Dawn Gavin works extensively with maps to examine place, geography, and one’s perceptions thereof, through intricate constructions and reassemblages of atlas and map fragments. “My interest in maps belies a long-term preoccupation with boundaries. These zones of demarcation, both real and imagined, constitute the perceived edges of the self and the formation of identity.”
Leslie Hirst searches out the elusive four-leaf clover as the subject matter for her mixed media paintings. Harvested during outside excursions, Hirst considers the act of collecting clovers “a type of documentation of my existence and passage in the environment.” After carefully pressing and categorizing the clovers, she creates drawings and paintings that depict her navigation through the landscape as represented by the placement of these botanical phenomena. Embedded within layers of paint and epoxy resin, the clovers in Hirst’s paintings “reference the dialog between natural and artificial elements inherent in the environment.”
Renee van der Stelt’s work examines the earth, natural systems, galaxies and perceptions of space. Her sculptures and drawings are produced through cutting or repeatedly puncturing the surface of paper with a pin or shaped punch. The punctures represent a topographic perspective of space whose appearance varies according to the direction and points in which light enters. Van der Stelt’s work also explores strategies for mapping three-dimensional space and movements around the globe such as wind, water current and bird migration patterns.

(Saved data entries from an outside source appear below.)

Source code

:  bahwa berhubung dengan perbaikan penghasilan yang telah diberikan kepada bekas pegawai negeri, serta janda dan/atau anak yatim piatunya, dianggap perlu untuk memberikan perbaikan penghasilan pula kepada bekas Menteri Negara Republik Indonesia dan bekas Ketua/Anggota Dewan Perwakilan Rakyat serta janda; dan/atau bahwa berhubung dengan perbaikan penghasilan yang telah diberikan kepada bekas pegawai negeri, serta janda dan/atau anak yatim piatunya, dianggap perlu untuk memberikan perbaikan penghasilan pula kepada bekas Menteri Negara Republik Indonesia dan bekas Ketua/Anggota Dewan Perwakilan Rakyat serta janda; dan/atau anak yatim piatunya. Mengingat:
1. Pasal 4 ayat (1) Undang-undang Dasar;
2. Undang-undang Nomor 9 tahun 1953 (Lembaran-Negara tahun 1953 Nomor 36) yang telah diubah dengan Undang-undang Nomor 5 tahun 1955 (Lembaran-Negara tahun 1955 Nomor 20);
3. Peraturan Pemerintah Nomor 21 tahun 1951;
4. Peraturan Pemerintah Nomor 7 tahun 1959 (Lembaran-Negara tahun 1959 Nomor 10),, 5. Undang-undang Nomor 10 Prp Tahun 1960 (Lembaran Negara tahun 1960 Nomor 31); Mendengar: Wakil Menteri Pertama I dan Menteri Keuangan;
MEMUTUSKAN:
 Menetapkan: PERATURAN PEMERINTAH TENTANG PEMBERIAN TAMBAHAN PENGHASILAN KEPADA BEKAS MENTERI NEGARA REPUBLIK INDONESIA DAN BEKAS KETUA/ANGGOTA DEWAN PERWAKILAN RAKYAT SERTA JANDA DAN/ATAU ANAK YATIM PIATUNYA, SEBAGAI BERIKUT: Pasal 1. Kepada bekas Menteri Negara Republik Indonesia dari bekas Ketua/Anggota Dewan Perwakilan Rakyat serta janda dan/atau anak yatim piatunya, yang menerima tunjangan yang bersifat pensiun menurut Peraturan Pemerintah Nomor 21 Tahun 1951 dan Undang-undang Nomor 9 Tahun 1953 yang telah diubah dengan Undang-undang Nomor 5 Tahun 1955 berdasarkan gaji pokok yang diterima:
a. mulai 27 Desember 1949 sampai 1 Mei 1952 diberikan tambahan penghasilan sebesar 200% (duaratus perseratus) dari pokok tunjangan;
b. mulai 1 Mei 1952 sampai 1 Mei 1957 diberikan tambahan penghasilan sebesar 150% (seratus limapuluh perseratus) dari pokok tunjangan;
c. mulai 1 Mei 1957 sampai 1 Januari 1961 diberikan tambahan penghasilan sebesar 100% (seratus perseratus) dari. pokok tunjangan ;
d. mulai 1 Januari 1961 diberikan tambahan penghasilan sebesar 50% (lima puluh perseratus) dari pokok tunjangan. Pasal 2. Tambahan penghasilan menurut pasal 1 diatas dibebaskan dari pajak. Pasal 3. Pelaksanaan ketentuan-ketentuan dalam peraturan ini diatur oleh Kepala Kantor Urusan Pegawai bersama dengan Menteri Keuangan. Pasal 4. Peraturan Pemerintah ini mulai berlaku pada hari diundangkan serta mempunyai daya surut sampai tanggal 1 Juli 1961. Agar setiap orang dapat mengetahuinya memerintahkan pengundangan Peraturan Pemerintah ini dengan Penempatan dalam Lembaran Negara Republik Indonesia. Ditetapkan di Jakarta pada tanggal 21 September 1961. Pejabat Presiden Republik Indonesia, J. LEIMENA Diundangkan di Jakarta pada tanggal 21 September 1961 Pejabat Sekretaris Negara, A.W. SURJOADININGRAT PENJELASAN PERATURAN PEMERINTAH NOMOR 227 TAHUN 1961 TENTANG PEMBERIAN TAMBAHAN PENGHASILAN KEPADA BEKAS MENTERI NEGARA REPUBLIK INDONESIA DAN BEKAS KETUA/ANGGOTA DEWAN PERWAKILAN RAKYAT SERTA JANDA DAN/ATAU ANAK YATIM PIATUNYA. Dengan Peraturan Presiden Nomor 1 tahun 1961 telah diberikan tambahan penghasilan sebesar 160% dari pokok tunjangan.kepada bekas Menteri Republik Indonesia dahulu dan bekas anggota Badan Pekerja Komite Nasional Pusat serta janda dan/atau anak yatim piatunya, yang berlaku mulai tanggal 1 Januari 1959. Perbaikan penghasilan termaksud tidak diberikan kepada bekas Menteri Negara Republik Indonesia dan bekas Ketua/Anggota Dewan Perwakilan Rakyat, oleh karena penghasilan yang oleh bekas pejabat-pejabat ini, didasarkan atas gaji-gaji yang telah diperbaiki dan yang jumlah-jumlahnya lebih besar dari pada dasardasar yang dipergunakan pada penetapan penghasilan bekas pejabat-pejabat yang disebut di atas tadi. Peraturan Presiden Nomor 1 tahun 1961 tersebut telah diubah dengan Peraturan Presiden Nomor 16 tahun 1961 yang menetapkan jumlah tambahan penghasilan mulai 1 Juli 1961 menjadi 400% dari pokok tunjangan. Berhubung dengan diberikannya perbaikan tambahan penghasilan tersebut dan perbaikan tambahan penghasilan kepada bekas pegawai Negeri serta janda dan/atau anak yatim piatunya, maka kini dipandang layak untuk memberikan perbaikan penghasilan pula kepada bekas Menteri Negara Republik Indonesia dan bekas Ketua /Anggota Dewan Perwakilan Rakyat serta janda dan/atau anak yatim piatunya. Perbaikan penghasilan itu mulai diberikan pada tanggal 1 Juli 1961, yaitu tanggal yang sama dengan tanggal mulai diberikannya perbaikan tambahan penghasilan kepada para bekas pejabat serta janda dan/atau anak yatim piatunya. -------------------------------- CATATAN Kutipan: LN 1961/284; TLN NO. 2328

Maryland Art Place (MAP) is a not-for- profit center for contemporary art established in 1981 to: develop and maintain a dynamic environment for regional artists to exhibit their work, nurture and promote new ideas and new forms, and facilitate rewarding exchanges between artists and the public through educational leadership. Gallery hours are Tuesday through Saturday, 11am to 5pm. There is no admission charge to enter the gallery or to participate in MAP’s regularly scheduled programming.